● Exercise directions: Would you please return every line from the listing that contains the word "Favourite"?
───
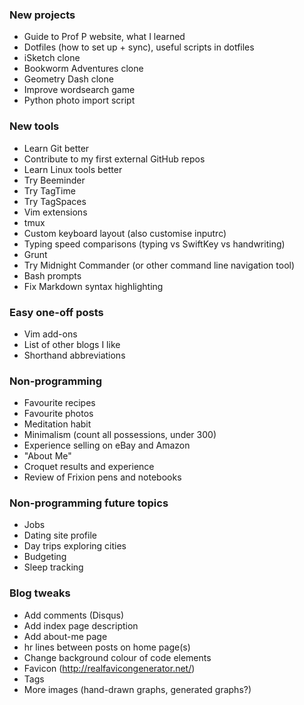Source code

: ### New projects

- Guide to Prof P website, what I learned
- Dotfiles (how to set up + sync), useful scripts in dotfiles
- iSketch clone
- Bookworm Adventures clone
- Geometry Dash clone
- Improve wordsearch game
- Python photo import script

### New tools

- Learn Git better
- Contribute to my first external GitHub repos
- Learn Linux tools better
- Try Beeminder
- Try TagTime
- Try TagSpaces
- Vim extensions
- tmux
- Custom keyboard layout (also customise inputrc)
- Typing speed comparisons (typing vs SwiftKey vs handwriting)
- Grunt
- Try Midnight Commander (or other command line navigation tool)
- Bash prompts
- Fix Markdown syntax highlighting 

### Easy one-off posts

- Vim add-ons
- List of other blogs I like
- Shorthand abbreviations

### Non-programming

- Favourite recipes
- Favourite photos
- Meditation habit
- Minimalism (count all possessions, under 300)
- Experience selling on eBay and Amazon 
- "About Me"
- Croquet results and experience
- Review of Frixion pens and notebooks

### Non-programming future topics

- Jobs
- Dating site profile
- Day trips exploring cities
- Budgeting 
- Sleep tracking

### Blog tweaks

- Add comments (Disqus)
- Add index page description
- Add about-me page
- hr lines between posts on home page(s)
- Change background colour of code elements
- Favicon (http://realfavicongenerator.net/)
- Tags
- More images (hand-drawn graphs, generated graphs?)
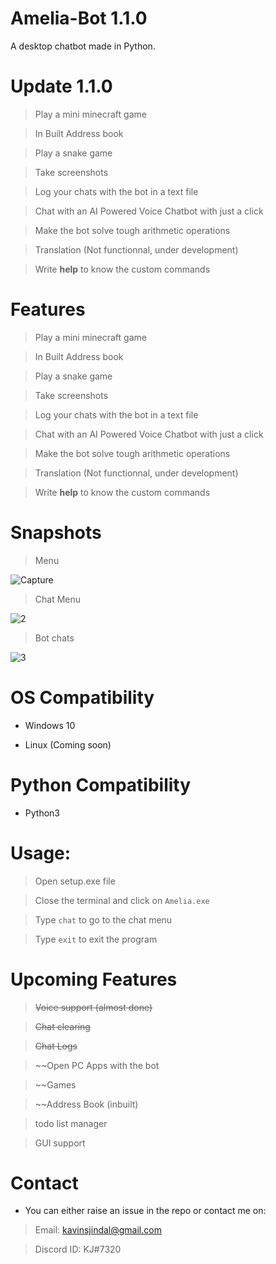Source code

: # Amelia-Bot 1.1.0
A desktop chatbot made in Python.

# Update 1.1.0

> Play a mini minecraft game

> In Built Address book

> Play a snake game

> Take screenshots

> Log your chats with the bot in a text file

> Chat with an AI Powered Voice Chatbot with just a click

> Make the bot solve tough arithmetic operations

> Translation (Not functionnal, under development)

> Write **help** to know the custom commands

# Features

> Play a mini minecraft game

> In Built Address book

> Play a snake game

> Take screenshots

> Log your chats with the bot in a text file

> Chat with an AI Powered Voice Chatbot with just a click

> Make the bot solve tough arithmetic operations

> Translation (Not functionnal, under development)

> Write **help** to know the custom commands

# Snapshots
> Menu


![Capture](https://user-images.githubusercontent.com/68228966/123923931-192bd180-d9a7-11eb-9133-4ebd52d38bee.JPG)

> Chat Menu

![2](https://user-images.githubusercontent.com/68228966/123923969-22b53980-d9a7-11eb-9855-045f5842094f.JPG)

> Bot chats

![3](https://user-images.githubusercontent.com/68228966/123923992-28ab1a80-d9a7-11eb-9d73-6871e2ad9c89.JPG)

# OS Compatibility

* Windows 10

* Linux (Coming soon)

# Python Compatibility

* Python3 


# Usage:

> Open setup.exe file

> Close the terminal and click on `Amelia.exe`

> Type `chat` to go to the chat menu

> Type `exit` to exit the program

# Upcoming Features

> ~~Voice support (almost done)~~

> ~~Chat clearing~~

> ~~Chat Logs~~

> ~~Open PC Apps with the bot

> ~~Games

> ~~Address Book (inbuilt)

> todo list manager

> GUI support

# Contact

* You can either raise an issue in the repo or contact me on: 

> Email: kavinsjindal@gmail.com

> Discord ID: KJ#7320


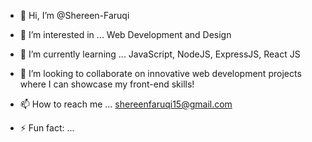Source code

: - 👋 Hi, I’m @Shereen-Faruqi
- 👀 I’m interested in ... Web Development and Design
- 🌱 I’m currently learning ... JavaScript, NodeJS, ExpressJS, React JS
- 💞️ I’m looking to collaborate on innovative web development projects where I can showcase my front-end skills!
- 📫 How to reach me ... shereenfaruqi15@gmail.com

- ⚡ Fun fact: ...

<!---
Shereen-Faruqi/Shereen-Faruqi is a ✨ special ✨ repository because its `README.md` (this file) appears on your GitHub profile.
You can click the Preview link to take a look at your changes.
--->
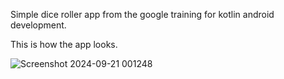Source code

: Simple dice roller app from the google training for kotlin android development.

This is how the app looks.

![Screenshot 2024-09-21 001248](https://github.com/user-attachments/assets/d94fda74-852c-4be9-8fd8-2fb890499aa8)


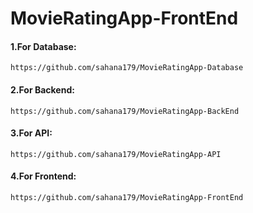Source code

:# MovieRatingApp-FrontEnd

#### 1.For Database: 
`https://github.com/sahana179/MovieRatingApp-Database`

#### 2.For Backend: 
`https://github.com/sahana179/MovieRatingApp-BackEnd`

#### 3.For API: 
`https://github.com/sahana179/MovieRatingApp-API`

#### 4.For Frontend: 
`https://github.com/sahana179/MovieRatingApp-FrontEnd`






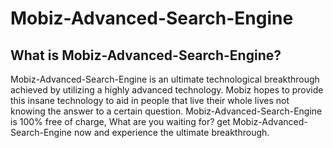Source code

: # Mobiz-Advanced-Search-Engine
## What is Mobiz-Advanced-Search-Engine?
Mobiz-Advanced-Search-Engine is an ultimate technological breakthrough achieved by utilizing a highly advanced technology. 
Mobiz hopes to provide this insane technology to aid in people 
that live their whole lives not knowing the answer to a certain question. Mobiz-Advanced-Search-Engine is 100% 
free of charge, What are you waiting for? get Mobiz-Advanced-Search-Engine now and experience the ultimate breakthrough.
───
● Result of this task:
- Favourite recipes
- Favourite photos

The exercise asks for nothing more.